Nitrofurans are a class of drugs, which are typically used as antibiotics or antimicrobials illegally in aquiculture. In this paper, indirect competitive enzyme-linked immunosorbent assay and strip sensor were developed for detection of furazolidone metabolite, 3-amino-2-oxazolidinone (AOZ). These two methods could detect AOZ with high sensitivity and specificity. The immunosorbent assay with the half-inhibitory concentration of 0.074 ng/mL has a good recovery from 79.9% to 119.8% for detection of AOZ in pork, chicken, fish, shrimp, pork liver and chicken liver. Based on the developed strip sensor, the detection limit was 0.05 ng/g by the naked eyes and the cut-off value was 0.3 ng/g. The cross-reactivity with other nitrofurans, metabolites and some other compounds was all less than 0.1%. The sample recoveries ranged from 97.3% to 115.5%. Both these methods could be used for on-site detection of furazolidone metabolite at trace level in animal tissues.

KEYWORDS:

• Furazolidone metabolite
• monoclonal antibody
• immunosorbent assay
• strip sensor

Introduction

Nitrofurans are Shiff’s base derivatives of nitrofuraldehyde, which were widely used in medical and veterinary industries for the treatment of ulcers and gastrointestinal infection. They also have a preventive and therapeutic effect against a variety of host parasites and pathogen infection in poultry, pigs, rabbits, fish, etc. However, evidence suggested that furazolidone could result in abnormal progression of DNA in the human hepatocellular carcinoma cell, arresting cell cycle in the S phase (Jin et al., 2011). On the other hand, furazolidone will be quickly metabolized to 3-amino-2-oxazolidinone (AOZ) in the body, causing the concentration of the parent compound in plasma to decrease dramatically. After the metabolism of nitrofurans in the body, the metabolites could accumulate in the protein tissue and steadily exist for months (McCracken, Blanchflower, Rowan, McCoy, & Kennedy, 1995).
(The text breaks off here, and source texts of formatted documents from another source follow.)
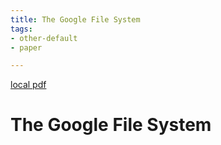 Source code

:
```yaml
---
title: The Google File System
tags:
- other-default
- paper

---
```


[local pdf](../../../pdfs/The%20Google%20File%20System.pdf)

# The Google File System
Due to its carcinogenicity and mutagenicity, the abuse of furazolidone in food-producing animals will damage the health of animals, accumulate in the tissue and ultimately affect human health through the food chain (Basak, 1995; Gajewska, Szczypka, Tudek, & Szymczyk, 1990). Based on the obvious negative effect, the use of furazolidone in food-producing animals has been forbidden by the EU since 1995 and China’s Ministry of Agriculture also prohibited the addition of nitrofurans in animal feed and drinking water in 2002. However, in many countries, nitrofurans are still used illegally in livestock and aquaculture production, especially furazolidone.
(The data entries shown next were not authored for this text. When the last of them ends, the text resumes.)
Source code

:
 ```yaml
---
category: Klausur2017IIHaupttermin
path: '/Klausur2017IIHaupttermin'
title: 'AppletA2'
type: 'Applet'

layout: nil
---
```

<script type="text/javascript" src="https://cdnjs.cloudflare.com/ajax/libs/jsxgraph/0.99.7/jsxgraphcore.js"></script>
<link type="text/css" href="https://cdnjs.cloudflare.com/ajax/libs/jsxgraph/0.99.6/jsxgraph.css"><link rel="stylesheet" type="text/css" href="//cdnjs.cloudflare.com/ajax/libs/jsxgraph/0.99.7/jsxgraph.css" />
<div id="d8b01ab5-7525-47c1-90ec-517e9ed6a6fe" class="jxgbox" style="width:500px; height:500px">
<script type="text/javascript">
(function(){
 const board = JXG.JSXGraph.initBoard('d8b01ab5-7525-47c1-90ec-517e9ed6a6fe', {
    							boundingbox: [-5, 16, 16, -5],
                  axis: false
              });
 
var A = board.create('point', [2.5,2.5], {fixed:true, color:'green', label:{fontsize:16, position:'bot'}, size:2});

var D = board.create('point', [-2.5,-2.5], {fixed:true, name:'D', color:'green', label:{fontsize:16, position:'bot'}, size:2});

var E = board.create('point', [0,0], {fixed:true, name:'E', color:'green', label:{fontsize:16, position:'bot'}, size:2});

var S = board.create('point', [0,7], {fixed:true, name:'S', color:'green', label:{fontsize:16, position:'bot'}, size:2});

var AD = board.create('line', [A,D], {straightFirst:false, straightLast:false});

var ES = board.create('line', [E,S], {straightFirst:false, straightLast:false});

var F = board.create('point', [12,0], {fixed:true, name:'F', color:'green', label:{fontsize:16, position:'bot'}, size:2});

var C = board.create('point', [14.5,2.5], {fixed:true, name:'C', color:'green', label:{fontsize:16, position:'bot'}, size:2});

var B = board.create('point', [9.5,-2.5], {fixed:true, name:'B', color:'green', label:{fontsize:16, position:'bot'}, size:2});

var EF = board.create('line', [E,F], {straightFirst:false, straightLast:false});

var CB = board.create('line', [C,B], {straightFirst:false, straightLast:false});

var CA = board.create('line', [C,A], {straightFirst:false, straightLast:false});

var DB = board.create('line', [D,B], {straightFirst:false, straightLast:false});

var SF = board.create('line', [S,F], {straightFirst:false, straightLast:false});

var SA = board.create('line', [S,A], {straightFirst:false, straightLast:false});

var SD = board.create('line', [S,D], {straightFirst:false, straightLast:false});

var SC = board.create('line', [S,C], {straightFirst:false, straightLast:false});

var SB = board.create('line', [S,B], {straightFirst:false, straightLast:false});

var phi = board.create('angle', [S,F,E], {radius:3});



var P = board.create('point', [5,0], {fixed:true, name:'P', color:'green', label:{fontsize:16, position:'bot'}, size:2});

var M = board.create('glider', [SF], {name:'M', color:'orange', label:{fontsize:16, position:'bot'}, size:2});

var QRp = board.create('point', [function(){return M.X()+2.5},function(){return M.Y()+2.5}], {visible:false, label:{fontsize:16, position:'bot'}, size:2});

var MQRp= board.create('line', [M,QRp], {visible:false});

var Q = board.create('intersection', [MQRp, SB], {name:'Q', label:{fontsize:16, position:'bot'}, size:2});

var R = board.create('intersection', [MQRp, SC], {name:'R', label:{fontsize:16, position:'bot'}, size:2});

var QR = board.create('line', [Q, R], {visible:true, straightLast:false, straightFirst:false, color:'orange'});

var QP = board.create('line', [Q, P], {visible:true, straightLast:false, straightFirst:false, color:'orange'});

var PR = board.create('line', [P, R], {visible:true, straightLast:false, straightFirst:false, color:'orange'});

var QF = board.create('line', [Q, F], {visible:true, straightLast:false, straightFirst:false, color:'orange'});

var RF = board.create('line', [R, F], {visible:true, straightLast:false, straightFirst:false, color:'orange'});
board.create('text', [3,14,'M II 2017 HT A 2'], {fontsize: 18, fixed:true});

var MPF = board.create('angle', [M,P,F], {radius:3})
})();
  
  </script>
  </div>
For the purpose of environment protection and food safety, it is very important to monitor the furazolidone residue in the livestock production and aquafarms and the surrounding water environment. However, it was difficult to detect the furazolidone itself as the fast molecular metabolism. The metabolites (AOZ) could be detected after a few hours in the furazolidone-treated body. Through the study of furazolidone marked by ¹⁴C, the metabolites of furazolidone are combined with protein and the complete AOZ side chains could be obtained by mildly acid-hydrolyzed protein (Horne, Cadogan, O’Keeffe, & Hoogenboom, 1996). AOZ is stable in the tissue. There are researches that indicate that AOZ could be detected in pig muscle six weeks after stopping drug injection (Hoogenboom, Berghmans, Polman, Parker, & Shaw, 1992a).
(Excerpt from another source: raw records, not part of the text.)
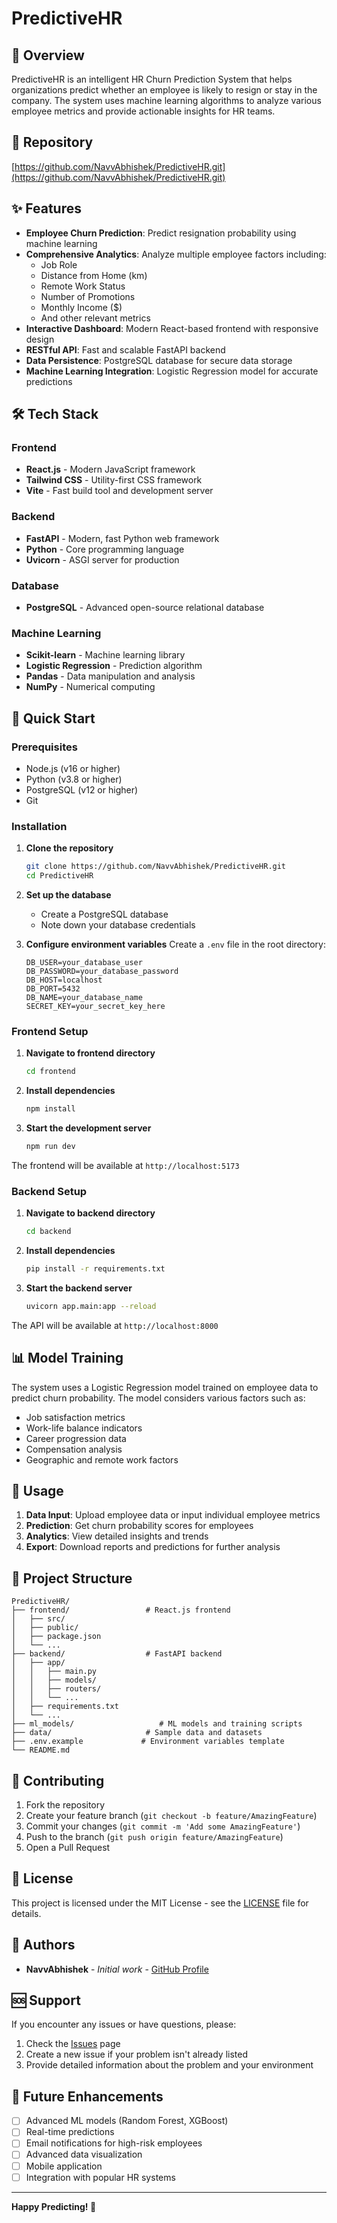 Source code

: # PredictiveHR

## 🎯 Overview

PredictiveHR is an intelligent HR Churn Prediction System that helps organizations predict whether an employee is likely to resign or stay in the company. The system uses machine learning algorithms to analyze various employee metrics and provide actionable insights for HR teams.

## 🔗 Repository

[https://github.com/NavvAbhishek/PredictiveHR.git](https://github.com/NavvAbhishek/PredictiveHR.git)

## ✨ Features

- **Employee Churn Prediction**: Predict resignation probability using machine learning
- **Comprehensive Analytics**: Analyze multiple employee factors including:
  - Job Role
  - Distance from Home (km)
  - Remote Work Status
  - Number of Promotions
  - Monthly Income ($)
  - And other relevant metrics
- **Interactive Dashboard**: Modern React-based frontend with responsive design
- **RESTful API**: Fast and scalable FastAPI backend
- **Data Persistence**: PostgreSQL database for secure data storage
- **Machine Learning Integration**: Logistic Regression model for accurate predictions

## 🛠️ Tech Stack

### Frontend
- **React.js** - Modern JavaScript framework
- **Tailwind CSS** - Utility-first CSS framework
- **Vite** - Fast build tool and development server

### Backend
- **FastAPI** - Modern, fast Python web framework
- **Python** - Core programming language
- **Uvicorn** - ASGI server for production

### Database
- **PostgreSQL** - Advanced open-source relational database

### Machine Learning
- **Scikit-learn** - Machine learning library
- **Logistic Regression** - Prediction algorithm
- **Pandas** - Data manipulation and analysis
- **NumPy** - Numerical computing

## 🚀 Quick Start

### Prerequisites

- Node.js (v16 or higher)
- Python (v3.8 or higher)
- PostgreSQL (v12 or higher)
- Git

### Installation

1. **Clone the repository**
   ```bash
   git clone https://github.com/NavvAbhishek/PredictiveHR.git
   cd PredictiveHR
   ```

2. **Set up the database**
   - Create a PostgreSQL database
   - Note down your database credentials

3. **Configure environment variables**
   Create a `.env` file in the root directory:
   ```env
   DB_USER=your_database_user
   DB_PASSWORD=your_database_password
   DB_HOST=localhost
   DB_PORT=5432
   DB_NAME=your_database_name
   SECRET_KEY=your_secret_key_here
   ```

### Frontend Setup

1. **Navigate to frontend directory**
   ```bash
   cd frontend
   ```

2. **Install dependencies**
   ```bash
   npm install
   ```

3. **Start the development server**
   ```bash
   npm run dev
   ```

The frontend will be available at `http://localhost:5173`

### Backend Setup

1. **Navigate to backend directory**
   ```bash
   cd backend
   ```

2. **Install dependencies**
   ```bash
   pip install -r requirements.txt
   ```

3. **Start the backend server**
   ```bash
   uvicorn app.main:app --reload
   ```

The API will be available at `http://localhost:8000`

## 📊 Model Training

The system uses a Logistic Regression model trained on employee data to predict churn probability. The model considers various factors such as:

- Job satisfaction metrics
- Work-life balance indicators
- Career progression data
- Compensation analysis
- Geographic and remote work factors

## 🔧 Usage

1. **Data Input**: Upload employee data or input individual employee metrics
2. **Prediction**: Get churn probability scores for employees
3. **Analytics**: View detailed insights and trends
4. **Export**: Download reports and predictions for further analysis

## 📁 Project Structure

```
PredictiveHR/
├── frontend/                 # React.js frontend
│   ├── src/
│   ├── public/
│   ├── package.json
│   └── ...
├── backend/                  # FastAPI backend
│   ├── app/
│   │   ├── main.py
│   │   ├── models/
│   │   ├── routers/
│   │   └── ...
│   ├── requirements.txt
│   └── ...
├── ml_models/                   # ML models and training scripts
├── data/                     # Sample data and datasets
├── .env.example             # Environment variables template
└── README.md
```

## 🤝 Contributing

1. Fork the repository
2. Create your feature branch (`git checkout -b feature/AmazingFeature`)
3. Commit your changes (`git commit -m 'Add some AmazingFeature'`)
4. Push to the branch (`git push origin feature/AmazingFeature`)
5. Open a Pull Request

## 📝 License

This project is licensed under the MIT License - see the [LICENSE](LICENSE) file for details.

## 👥 Authors

- **NavvAbhishek** - *Initial work* - [GitHub Profile](https://github.com/NavvAbhishek)

## 🆘 Support

If you encounter any issues or have questions, please:

1. Check the [Issues](https://github.com/NavvAbhishek/PredictiveHR/issues) page
2. Create a new issue if your problem isn't already listed
3. Provide detailed information about the problem and your environment

## 🔮 Future Enhancements

- [ ] Advanced ML models (Random Forest, XGBoost)
- [ ] Real-time predictions
- [ ] Email notifications for high-risk employees
- [ ] Advanced data visualization
- [ ] Mobile application
- [ ] Integration with popular HR systems

---

**Happy Predicting! 🎯**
Based on the metabolic and structural characteristics of furazolidone, AOZ in combination with protein or other tissues are detected by most of the current detection methods to quantify furazolidone indirectly. On the other hand, due to low molecule weight (AOZ, molecular weight 102), no absorption in the UV spectrum and quick elution from the chromatographic column, AOZ reacts with 2-nitrobenzaldehyde (2-NBA) to form a stable compound, 3-[[2-nitrophenyl]methylene]amino-2-oxazolidinone (NPAOZ), in most instrument detection methods. At present, high-performance liquid chromatography (HPLC; Hoogenboom, Berghmans, Polman, Parker, & Shaw, 1992b; Horne et al., 1996; Mccracken & Kennedy, 1997; McCracken et al., 1995) and liquid chromatography mass spectrometry (LC-MS; Khong et al., 2004; Leitner, Zollner, & Lindner, 2001) have been widely used for the detection and analysis of furazolidone. However, chromatographic detection methods need expensive instruments which are unsuitable for on-site detection.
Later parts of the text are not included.